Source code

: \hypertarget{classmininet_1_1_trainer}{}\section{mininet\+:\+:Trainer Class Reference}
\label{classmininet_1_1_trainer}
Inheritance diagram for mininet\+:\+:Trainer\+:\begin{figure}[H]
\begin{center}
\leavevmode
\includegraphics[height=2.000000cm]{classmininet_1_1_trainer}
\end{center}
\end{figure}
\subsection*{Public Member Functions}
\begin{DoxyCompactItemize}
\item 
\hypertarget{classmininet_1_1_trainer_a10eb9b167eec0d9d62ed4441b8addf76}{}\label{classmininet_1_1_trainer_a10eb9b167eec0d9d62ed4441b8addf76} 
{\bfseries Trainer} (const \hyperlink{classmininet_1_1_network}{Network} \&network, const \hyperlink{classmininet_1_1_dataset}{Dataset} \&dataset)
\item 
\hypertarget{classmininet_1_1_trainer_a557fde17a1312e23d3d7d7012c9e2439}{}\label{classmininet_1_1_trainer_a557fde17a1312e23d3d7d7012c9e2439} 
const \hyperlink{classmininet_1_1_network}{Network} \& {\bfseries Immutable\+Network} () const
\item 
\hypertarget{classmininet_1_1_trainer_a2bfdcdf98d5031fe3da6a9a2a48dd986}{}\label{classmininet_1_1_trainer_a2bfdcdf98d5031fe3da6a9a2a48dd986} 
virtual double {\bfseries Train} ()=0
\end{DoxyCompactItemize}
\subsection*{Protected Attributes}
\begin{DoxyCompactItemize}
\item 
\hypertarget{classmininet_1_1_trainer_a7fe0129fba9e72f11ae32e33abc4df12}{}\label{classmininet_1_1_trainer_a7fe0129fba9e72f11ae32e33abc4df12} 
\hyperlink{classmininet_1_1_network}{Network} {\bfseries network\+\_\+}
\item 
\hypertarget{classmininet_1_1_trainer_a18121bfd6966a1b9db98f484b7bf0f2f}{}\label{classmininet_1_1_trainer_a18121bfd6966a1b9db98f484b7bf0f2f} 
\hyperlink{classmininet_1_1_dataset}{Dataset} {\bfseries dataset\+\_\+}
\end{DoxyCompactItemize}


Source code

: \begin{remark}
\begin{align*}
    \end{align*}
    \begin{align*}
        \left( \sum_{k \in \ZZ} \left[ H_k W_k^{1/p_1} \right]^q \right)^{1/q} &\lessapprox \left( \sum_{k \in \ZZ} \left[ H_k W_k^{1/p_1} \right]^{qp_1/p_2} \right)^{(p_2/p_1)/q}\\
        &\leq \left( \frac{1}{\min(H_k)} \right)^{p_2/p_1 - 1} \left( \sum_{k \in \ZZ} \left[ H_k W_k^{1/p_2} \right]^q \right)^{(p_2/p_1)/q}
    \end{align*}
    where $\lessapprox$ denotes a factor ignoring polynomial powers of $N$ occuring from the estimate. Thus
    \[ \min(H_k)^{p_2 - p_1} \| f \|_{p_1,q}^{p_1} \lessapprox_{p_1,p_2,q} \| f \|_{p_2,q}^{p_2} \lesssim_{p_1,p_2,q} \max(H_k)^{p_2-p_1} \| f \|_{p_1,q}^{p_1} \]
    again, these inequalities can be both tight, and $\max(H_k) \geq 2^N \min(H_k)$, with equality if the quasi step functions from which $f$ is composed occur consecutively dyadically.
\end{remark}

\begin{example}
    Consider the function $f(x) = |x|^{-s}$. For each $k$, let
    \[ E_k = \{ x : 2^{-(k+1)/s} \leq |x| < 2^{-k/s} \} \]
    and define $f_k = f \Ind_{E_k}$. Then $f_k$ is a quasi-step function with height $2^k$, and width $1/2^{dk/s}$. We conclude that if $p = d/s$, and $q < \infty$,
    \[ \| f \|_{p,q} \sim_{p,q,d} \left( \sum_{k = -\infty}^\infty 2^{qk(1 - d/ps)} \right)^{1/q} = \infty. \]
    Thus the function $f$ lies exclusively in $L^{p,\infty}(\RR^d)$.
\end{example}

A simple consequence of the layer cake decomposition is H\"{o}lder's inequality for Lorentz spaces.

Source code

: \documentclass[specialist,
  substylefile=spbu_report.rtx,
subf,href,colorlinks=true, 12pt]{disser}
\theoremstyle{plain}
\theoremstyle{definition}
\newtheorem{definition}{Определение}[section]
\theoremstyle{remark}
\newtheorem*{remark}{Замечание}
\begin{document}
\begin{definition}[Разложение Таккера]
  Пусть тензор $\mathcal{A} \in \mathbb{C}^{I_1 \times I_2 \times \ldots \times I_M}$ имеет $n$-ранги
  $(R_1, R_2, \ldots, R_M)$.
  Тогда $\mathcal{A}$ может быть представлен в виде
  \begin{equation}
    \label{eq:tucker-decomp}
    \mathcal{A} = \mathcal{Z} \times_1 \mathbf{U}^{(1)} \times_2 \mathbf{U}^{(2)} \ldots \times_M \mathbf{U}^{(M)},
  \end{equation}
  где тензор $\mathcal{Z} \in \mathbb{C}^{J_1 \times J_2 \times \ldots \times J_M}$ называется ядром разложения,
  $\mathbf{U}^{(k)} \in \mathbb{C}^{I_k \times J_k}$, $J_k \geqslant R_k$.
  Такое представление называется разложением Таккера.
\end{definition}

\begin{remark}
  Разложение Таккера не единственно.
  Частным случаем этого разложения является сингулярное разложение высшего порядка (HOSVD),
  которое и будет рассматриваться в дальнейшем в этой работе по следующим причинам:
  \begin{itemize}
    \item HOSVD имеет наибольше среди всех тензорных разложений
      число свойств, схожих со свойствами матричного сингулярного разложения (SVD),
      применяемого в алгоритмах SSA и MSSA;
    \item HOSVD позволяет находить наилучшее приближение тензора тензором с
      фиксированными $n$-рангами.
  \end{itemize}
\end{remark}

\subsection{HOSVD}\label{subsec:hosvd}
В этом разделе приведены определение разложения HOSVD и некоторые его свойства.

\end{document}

****************

Problem details: Provide all the records again, word for word.

Result:
Source code

: \hypertarget{classmininet_1_1_trainer}{}\section{mininet\+:\+:Trainer Class Reference}
\label{classmininet_1_1_trainer}
Inheritance diagram for mininet\+:\+:Trainer\+:\begin{figure}[H]
\begin{center}
\leavevmode
\includegraphics[height=2.000000cm]{classmininet_1_1_trainer}
\end{center}
\end{figure}
\subsection*{Public Member Functions}
\begin{DoxyCompactItemize}
\item 
\hypertarget{classmininet_1_1_trainer_a10eb9b167eec0d9d62ed4441b8addf76}{}\label{classmininet_1_1_trainer_a10eb9b167eec0d9d62ed4441b8addf76} 
{\bfseries Trainer} (const \hyperlink{classmininet_1_1_network}{Network} \&network, const \hyperlink{classmininet_1_1_dataset}{Dataset} \&dataset)
\item 
\hypertarget{classmininet_1_1_trainer_a557fde17a1312e23d3d7d7012c9e2439}{}\label{classmininet_1_1_trainer_a557fde17a1312e23d3d7d7012c9e2439} 
const \hyperlink{classmininet_1_1_network}{Network} \& {\bfseries Immutable\+Network} () const
\item 
\hypertarget{classmininet_1_1_trainer_a2bfdcdf98d5031fe3da6a9a2a48dd986}{}\label{classmininet_1_1_trainer_a2bfdcdf98d5031fe3da6a9a2a48dd986} 
virtual double {\bfseries Train} ()=0
\end{DoxyCompactItemize}
\subsection*{Protected Attributes}
\begin{DoxyCompactItemize}
\item 
\hypertarget{classmininet_1_1_trainer_a7fe0129fba9e72f11ae32e33abc4df12}{}\label{classmininet_1_1_trainer_a7fe0129fba9e72f11ae32e33abc4df12} 
\hyperlink{classmininet_1_1_network}{Network} {\bfseries network\+\_\+}
\item 
\hypertarget{classmininet_1_1_trainer_a18121bfd6966a1b9db98f484b7bf0f2f}{}\label{classmininet_1_1_trainer_a18121bfd6966a1b9db98f484b7bf0f2f} 
\hyperlink{classmininet_1_1_dataset}{Dataset} {\bfseries dataset\+\_\+}
\end{DoxyCompactItemize}


Source code

: \begin{remark}
\begin{align*}
    \end{align*}
    \begin{align*}
        \left( \sum_{k \in \ZZ} \left[ H_k W_k^{1/p_1} \right]^q \right)^{1/q} &\lessapprox \left( \sum_{k \in \ZZ} \left[ H_k W_k^{1/p_1} \right]^{qp_1/p_2} \right)^{(p_2/p_1)/q}\\
        &\leq \left( \frac{1}{\min(H_k)} \right)^{p_2/p_1 - 1} \left( \sum_{k \in \ZZ} \left[ H_k W_k^{1/p_2} \right]^q \right)^{(p_2/p_1)/q}
    \end{align*}
    where $\lessapprox$ denotes a factor ignoring polynomial powers of $N$ occuring from the estimate. Thus
    \[ \min(H_k)^{p_2 - p_1} \| f \|_{p_1,q}^{p_1} \lessapprox_{p_1,p_2,q} \| f \|_{p_2,q}^{p_2} \lesssim_{p_1,p_2,q} \max(H_k)^{p_2-p_1} \| f \|_{p_1,q}^{p_1} \]
    again, these inequalities can be both tight, and $\max(H_k) \geq 2^N \min(H_k)$, with equality if the quasi step functions from which $f$ is composed occur consecutively dyadically.
\end{remark}

\begin{example}
    Consider the function $f(x) = |x|^{-s}$. For each $k$, let
    \[ E_k = \{ x : 2^{-(k+1)/s} \leq |x| < 2^{-k/s} \} \]
    and define $f_k = f \Ind_{E_k}$. Then $f_k$ is a quasi-step function with height $2^k$, and width $1/2^{dk/s}$. We conclude that if $p = d/s$, and $q < \infty$,
    \[ \| f \|_{p,q} \sim_{p,q,d} \left( \sum_{k = -\infty}^\infty 2^{qk(1 - d/ps)} \right)^{1/q} = \infty. \]
    Thus the function $f$ lies exclusively in $L^{p,\infty}(\RR^d)$.
\end{example}

A simple consequence of the layer cake decomposition is H\"{o}lder's inequality for Lorentz spaces.

Source code

: \documentclass[specialist,
  substylefile=spbu_report.rtx,
subf,href,colorlinks=true, 12pt]{disser}
\theoremstyle{plain}
\theoremstyle{definition}
\newtheorem{definition}{Определение}[section]
\theoremstyle{remark}
\newtheorem*{remark}{Замечание}
\begin{document}
\begin{definition}[Разложение Таккера]
  Пусть тензор $\mathcal{A} \in \mathbb{C}^{I_1 \times I_2 \times \ldots \times I_M}$ имеет $n$-ранги
  $(R_1, R_2, \ldots, R_M)$.
  Тогда $\mathcal{A}$ может быть представлен в виде
  \begin{equation}
    \label{eq:tucker-decomp}
    \mathcal{A} = \mathcal{Z} \times_1 \mathbf{U}^{(1)} \times_2 \mathbf{U}^{(2)} \ldots \times_M \mathbf{U}^{(M)},
  \end{equation}
  где тензор $\mathcal{Z} \in \mathbb{C}^{J_1 \times J_2 \times \ldots \times J_M}$ называется ядром разложения,
  $\mathbf{U}^{(k)} \in \mathbb{C}^{I_k \times J_k}$, $J_k \geqslant R_k$.
  Такое представление называется разложением Таккера.
\end{definition}

\begin{remark}
  Разложение Таккера не единственно.
  Частным случаем этого разложения является сингулярное разложение высшего порядка (HOSVD),
  которое и будет рассматриваться в дальнейшем в этой работе по следующим причинам:
  \begin{itemize}
    \item HOSVD имеет наибольше среди всех тензорных разложений
      число свойств, схожих со свойствами матричного сингулярного разложения (SVD),
      применяемого в алгоритмах SSA и MSSA;
    \item HOSVD позволяет находить наилучшее приближение тензора тензором с
      фиксированными $n$-рангами.
  \end{itemize}
\end{remark}

\subsection{HOSVD}\label{subsec:hosvd}
В этом разделе приведены определение разложения HOSVD и некоторые его свойства.

\end{document}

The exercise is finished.